To build with CMake:

  • cmake .. -DCMAKE_BUILD_TYPE=Debug
  • cmake .. -DCMAKE_BUILD_TYPE=Release (This applies -O3 for maximum optimization.)
  • cmake .. -DCMAKE_BUILD_TYPE=RelWithDebInfo (This enables -O2 optimizations while keeping debugging symbols.)

Quirk: Seeing Segfault Or Inconsistent Values In Release Runs From The Debug Mode

This is almost certainly an undefined behavior. In Debug mode, compilers often zero-initialize more aggressively or add padding/checks, so you get a “lucky” consistent result (like pointers). In Release mode, the uninitialized pointers can contain garbage values. So:

  • Always initialize pointers (and all fields) in your structs/classes. Debug mode can mask uninitialized usage. Release mode typically reveals these bugs.

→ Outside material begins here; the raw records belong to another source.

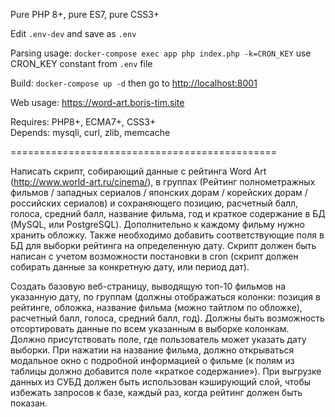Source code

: Pure PHP 8+, pure ES7, pure CSS3+

Edit `.env-dev` and save as `.env`

Parsing usage: `docker-compose exec app php index.php -k=CRON_KEY` use CRON_KEY constant from `.env` file

Build: `docker-compose up -d` then go to [http://localhost:8001][http://127.0.0.1:8001]

Web usage: https://word-art.boris-tim.site

Requires: PHP8+, ECMA7+, CSS3+    
Depends: mysqli, curl, zlib, memcache

==============================================

Написать скрипт, собирающий данные с рейтинга Word Art (http://www.world-art.ru/cinema/), в группах (Рейтинг полнометражных фильмов / западных сериалов / японских дорам / корейских дорам / российских сериалов) и сохраняющего позицию, расчетный балл, голоса, средний балл, название фильма, год и краткое содержание в БД (MySQL, или PostgreSQL). Дополнительно к каждому фильму нужно хранить обложку. Также необходимо добавить соответствующие поля в БД для выборки рейтинга на определенную дату. Скрипт должен быть написан с учетом возможности постановки в cron (скрипт должен собирать данные за конкретную дату, или период дат).

Создать базовую веб-страницу, выводящую топ-10 фильмов на указанную дату, по группам (должны отображаться колонки: позиция в рейтинге, обложка, название фильма (можно тайтлом по обложке), расчетный балл, голоса, средний балл, год). Должны быть возможность отсортировать данные по всем указанным в выборке колонкам. Должно присутствовать поле, где пользователь может указать дату выборки. При нажатии на название фильма, должно открываться модальное окно с подробной информацией о фильме (к полям из таблицы должно добавится поле «краткое содержание»). При выгрузке данных из СУБД должен быть использован кэширующий слой, чтобы избежать запросов к базе, каждый раз, когда рейтинг должен быть показан.

[http://127.0.0.1:8001]: http://127.0.0.1:8001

  • If a function has a return type but is not returning anything, in release mode, we see seg faults

Optional CMake Settings

  • set(CMAKE_ARCHIVE_OUTPUT_DIRECTORY ${PROJECT_SOURCE_DIR}/lib): useful if we are building static lib: .a files. set(CMAKE_ARCHIVE_OUTPUT_DIRECTORY ${CMAKE_BINARY_DIR}/lib)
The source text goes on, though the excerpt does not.